The single published estimates for the same global inland water DIC flux differ significantly (Table 1). The accuracy of the global estimates for inland water DIC fluxes partly depends on the resolution at which spatial variabilities are accounted for (Lauerwald et al. 2015; McDonald et al. 2013). The spatial resolution currently used to calculate carbon fluxes along the LOAC of maximum 0.5° is too coarse to account for the diversity and regional distribution of soil types, wetlands, streams, rivers, and lakes (Lauerwald et al. 2015; Regnier et al. 2013). However, attempts to resolve, for example, CO2 emissions from the global river network at a higher resolution have progressed constantly during the past 10 years (Lauerwald et al. 2015). With ongoing refinements of global estimates of inland water DIC fluxes, our conceptual model, accounting for the predominant lake functions, can be a valuable tool for more robust estimates of the global DIC export from terrestrial ecosystems to inland waters.

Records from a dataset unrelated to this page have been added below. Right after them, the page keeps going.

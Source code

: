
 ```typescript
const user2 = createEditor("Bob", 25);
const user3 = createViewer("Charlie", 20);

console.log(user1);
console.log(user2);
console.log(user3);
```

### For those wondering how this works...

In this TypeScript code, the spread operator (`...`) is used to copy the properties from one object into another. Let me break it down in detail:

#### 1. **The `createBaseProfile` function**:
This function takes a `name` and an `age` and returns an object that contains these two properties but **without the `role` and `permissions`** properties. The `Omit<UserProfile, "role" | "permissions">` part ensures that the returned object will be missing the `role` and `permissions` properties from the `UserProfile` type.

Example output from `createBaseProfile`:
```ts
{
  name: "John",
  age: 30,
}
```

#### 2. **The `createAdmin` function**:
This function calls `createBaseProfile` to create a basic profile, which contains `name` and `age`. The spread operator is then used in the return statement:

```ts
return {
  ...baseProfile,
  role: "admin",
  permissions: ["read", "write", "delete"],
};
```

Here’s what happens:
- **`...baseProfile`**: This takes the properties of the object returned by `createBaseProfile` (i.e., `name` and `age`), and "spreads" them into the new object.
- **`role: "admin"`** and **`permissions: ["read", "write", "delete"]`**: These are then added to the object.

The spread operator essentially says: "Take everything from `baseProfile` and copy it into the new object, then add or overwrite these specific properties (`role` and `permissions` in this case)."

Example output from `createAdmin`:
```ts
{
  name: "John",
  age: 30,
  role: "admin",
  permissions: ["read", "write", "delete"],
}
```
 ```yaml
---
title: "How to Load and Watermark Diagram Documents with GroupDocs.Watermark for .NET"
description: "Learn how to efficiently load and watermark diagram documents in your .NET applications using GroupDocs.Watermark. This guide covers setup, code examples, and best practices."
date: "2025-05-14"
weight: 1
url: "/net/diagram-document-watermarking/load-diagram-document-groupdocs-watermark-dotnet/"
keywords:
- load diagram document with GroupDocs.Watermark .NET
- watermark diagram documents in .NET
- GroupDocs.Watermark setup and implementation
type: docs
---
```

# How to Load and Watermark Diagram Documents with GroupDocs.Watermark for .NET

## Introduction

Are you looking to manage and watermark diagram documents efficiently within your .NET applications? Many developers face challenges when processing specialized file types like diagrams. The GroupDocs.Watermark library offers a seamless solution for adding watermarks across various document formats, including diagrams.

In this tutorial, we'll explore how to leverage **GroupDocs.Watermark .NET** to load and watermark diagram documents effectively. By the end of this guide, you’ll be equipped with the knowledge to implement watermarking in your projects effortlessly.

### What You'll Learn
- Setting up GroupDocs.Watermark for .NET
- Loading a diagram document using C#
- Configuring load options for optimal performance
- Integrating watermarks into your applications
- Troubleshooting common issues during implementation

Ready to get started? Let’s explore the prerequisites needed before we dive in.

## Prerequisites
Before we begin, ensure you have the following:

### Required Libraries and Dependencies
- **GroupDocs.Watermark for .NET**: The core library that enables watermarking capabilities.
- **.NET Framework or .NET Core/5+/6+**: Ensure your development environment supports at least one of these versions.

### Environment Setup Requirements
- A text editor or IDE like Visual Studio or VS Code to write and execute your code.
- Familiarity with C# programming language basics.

Overall, we show here that the consideration of lake functioning is necessary to estimate the magnitude of the global DIC export from terrestrial ecosystems to inland waters. Similar to our estimations for DIC, we expect that our lake classification concept (Fig. 2) can also be applied to other carbon forms (e.g., DOC) as its transport and transformation processes vary strongly among lakes depending on lake characteristics. Since lake functioning differs widely across the globe (Lewis Jr. 2011; Tranvik et al. 2009), accurate estimates of the lateral DIC export will require the prediction of lake functioning for each of the 117 million lakes on Earth (McDonald et al. 2013; Verpoorter et al. 2014). With constant changes in anthropogenic carbon outputs altering the global carbon cycle (Regnier et al. 2013), and disturbances of natural conditions causing eutrophication or a global temperature rise, lake functioning is likely to change (Gudasz et al. 2010; Lewis Jr. 2011; Fig. 2). The continuously high activity in dam construction on global scale (Zarfl et al. 2015) will probably shift numerous riverine systems towards a state at which they predominantly act as active carbon transformers. Global climate change will likely increase the activity of already existing lakes and reservoirs in carbon transformation, especially in the temperate and boreal region (Flanagan et al. 2003; Gudasz et al. 2010; Tranvik et al. 2009). Thus, our functional lake classification concept becomes particularly important for the calculation of the future lateral DIC export from soils to inland waters and future estimations of terrestrial CO2 sinks and sources.